▶

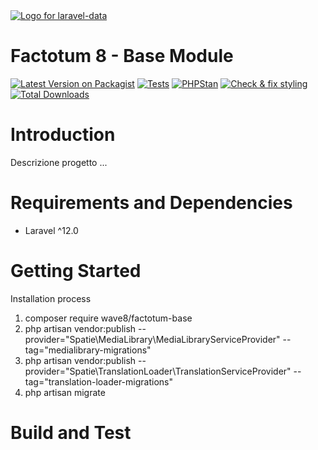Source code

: <div align="left">
    <a href="https://spatie.be/open-source?utm_source=github&utm_medium=banner&utm_campaign=laravel-data">
      <picture>
        <source media="(prefers-color-scheme: dark)" srcset="">
        <img alt="Logo for laravel-data" src="https://framerusercontent.com/images/JOikVuJn0Cyh8xGEJHDctbP7quY.png?scale-down-to=512">
      </picture>
    </a>

<h1>Factotum 8 - Base Module</h1>

[![Latest Version on Packagist](https://img.shields.io/packagist/v/spatie/laravel-data.svg?style=flat-square)](https://packagist.org/packages/spatie/laravel-data)
[![Tests](https://github.com/spatie/laravel-data/actions/workflows/run-tests.yml/badge.svg)](https://github.com/spatie/laravel-data/actions/workflows/run-tests.yml)
[![PHPStan](https://github.com/spatie/laravel-data/actions/workflows/phpstan.yml/badge.svg)](https://github.com/spatie/laravel-data/actions/workflows/phpstan.yml)
[![Check & fix styling](https://github.com/spatie/laravel-data/actions/workflows/php-cs-fixer.yml/badge.svg)](https://github.com/spatie/laravel-data/actions/workflows/php-cs-fixer.yml)
[![Total Downloads](https://img.shields.io/packagist/dt/spatie/laravel-data.svg?style=flat-square)](https://packagist.org/packages/spatie/laravel-data)

</div>

# Introduction 
Descrizione progetto ...

# Requirements and Dependencies
- Laravel ^12.0

# Getting Started
Installation process
1. composer require wave8/factotum-base
2. php artisan vendor:publish --provider="Spatie\MediaLibrary\MediaLibraryServiceProvider" --tag="medialibrary-migrations"
3. php artisan vendor:publish --provider="Spatie\TranslationLoader\TranslationServiceProvider" --tag="translation-loader-migrations"
3. php artisan migrate

# Build and Test

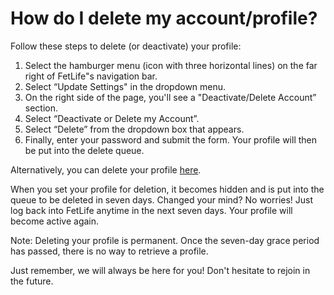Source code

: # How do I delete my account/profile?

Follow these steps to delete (or deactivate) your profile:
1. Select the hamburger menu (icon with three horizontal lines) on the far right of FetLife"s navigation bar.
2. Select “Update Settings" in the dropdown menu.
3. On the right side of the page, you'll see a "Deactivate/Delete Account” section.
4. Select “Deactivate or Delete my Account”.
5. Select “Delete” from the dropdown box that appears.
6. Finally, enter your password and submit the form. Your profile will then be put into the delete queue.

Alternatively, you can delete your profile [here](https://fetlife.com/deactivate?type=permanently%20delete). 

When you set your profile for deletion, it becomes hidden and is put into the queue to be deleted in seven days. Changed your mind? No worries! Just log back into FetLife anytime in the next seven days. Your profile will become active again.

Note: Deleting your profile is permanent.  Once the seven-day grace period has passed, there is no way to retrieve a profile.

Just remember, we will always be here for you! Don't hesitate to rejoin in the future.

◀

Task prompt: Your task is to repeat the entries above exactly, omitting the pictures.

Response for this exercise:
Source code

: <div align="left">
    <a href="https://spatie.be/open-source?utm_source=github&utm_medium=banner&utm_campaign=laravel-data">
      <picture>
        <source media="(prefers-color-scheme: dark)" srcset="">
        <img alt="Logo for laravel-data" src="https://framerusercontent.com/images/JOikVuJn0Cyh8xGEJHDctbP7quY.png?scale-down-to=512">
      </picture>
    </a>

<h1>Factotum 8 - Base Module</h1>

[![Latest Version on Packagist](https://img.shields.io/packagist/v/spatie/laravel-data.svg?style=flat-square)](https://packagist.org/packages/spatie/laravel-data)
[![Tests](https://github.com/spatie/laravel-data/actions/workflows/run-tests.yml/badge.svg)](https://github.com/spatie/laravel-data/actions/workflows/run-tests.yml)
[![PHPStan](https://github.com/spatie/laravel-data/actions/workflows/phpstan.yml/badge.svg)](https://github.com/spatie/laravel-data/actions/workflows/phpstan.yml)
[![Check & fix styling](https://github.com/spatie/laravel-data/actions/workflows/php-cs-fixer.yml/badge.svg)](https://github.com/spatie/laravel-data/actions/workflows/php-cs-fixer.yml)
[![Total Downloads](https://img.shields.io/packagist/dt/spatie/laravel-data.svg?style=flat-square)](https://packagist.org/packages/spatie/laravel-data)

</div>

# Introduction 
Descrizione progetto ...

# Requirements and Dependencies
- Laravel ^12.0

# Getting Started
Installation process
1. composer require wave8/factotum-base
2. php artisan vendor:publish --provider="Spatie\MediaLibrary\MediaLibraryServiceProvider" --tag="medialibrary-migrations"
3. php artisan vendor:publish --provider="Spatie\TranslationLoader\TranslationServiceProvider" --tag="translation-loader-migrations"
3. php artisan migrate

# Build and Test

Source code

: # How do I delete my account/profile?

Follow these steps to delete (or deactivate) your profile:
1. Select the hamburger menu (icon with three horizontal lines) on the far right of FetLife"s navigation bar.
2. Select “Update Settings" in the dropdown menu.
3. On the right side of the page, you'll see a "Deactivate/Delete Account” section.
4. Select “Deactivate or Delete my Account”.
5. Select “Delete” from the dropdown box that appears.
6. Finally, enter your password and submit the form. Your profile will then be put into the delete queue.

Alternatively, you can delete your profile [here](https://fetlife.com/deactivate?type=permanently%20delete). 

When you set your profile for deletion, it becomes hidden and is put into the queue to be deleted in seven days. Changed your mind? No worries! Just log back into FetLife anytime in the next seven days. Your profile will become active again.

Note: Deleting your profile is permanent.  Once the seven-day grace period has passed, there is no way to retrieve a profile.

Just remember, we will always be here for you! Don't hesitate to rejoin in the future.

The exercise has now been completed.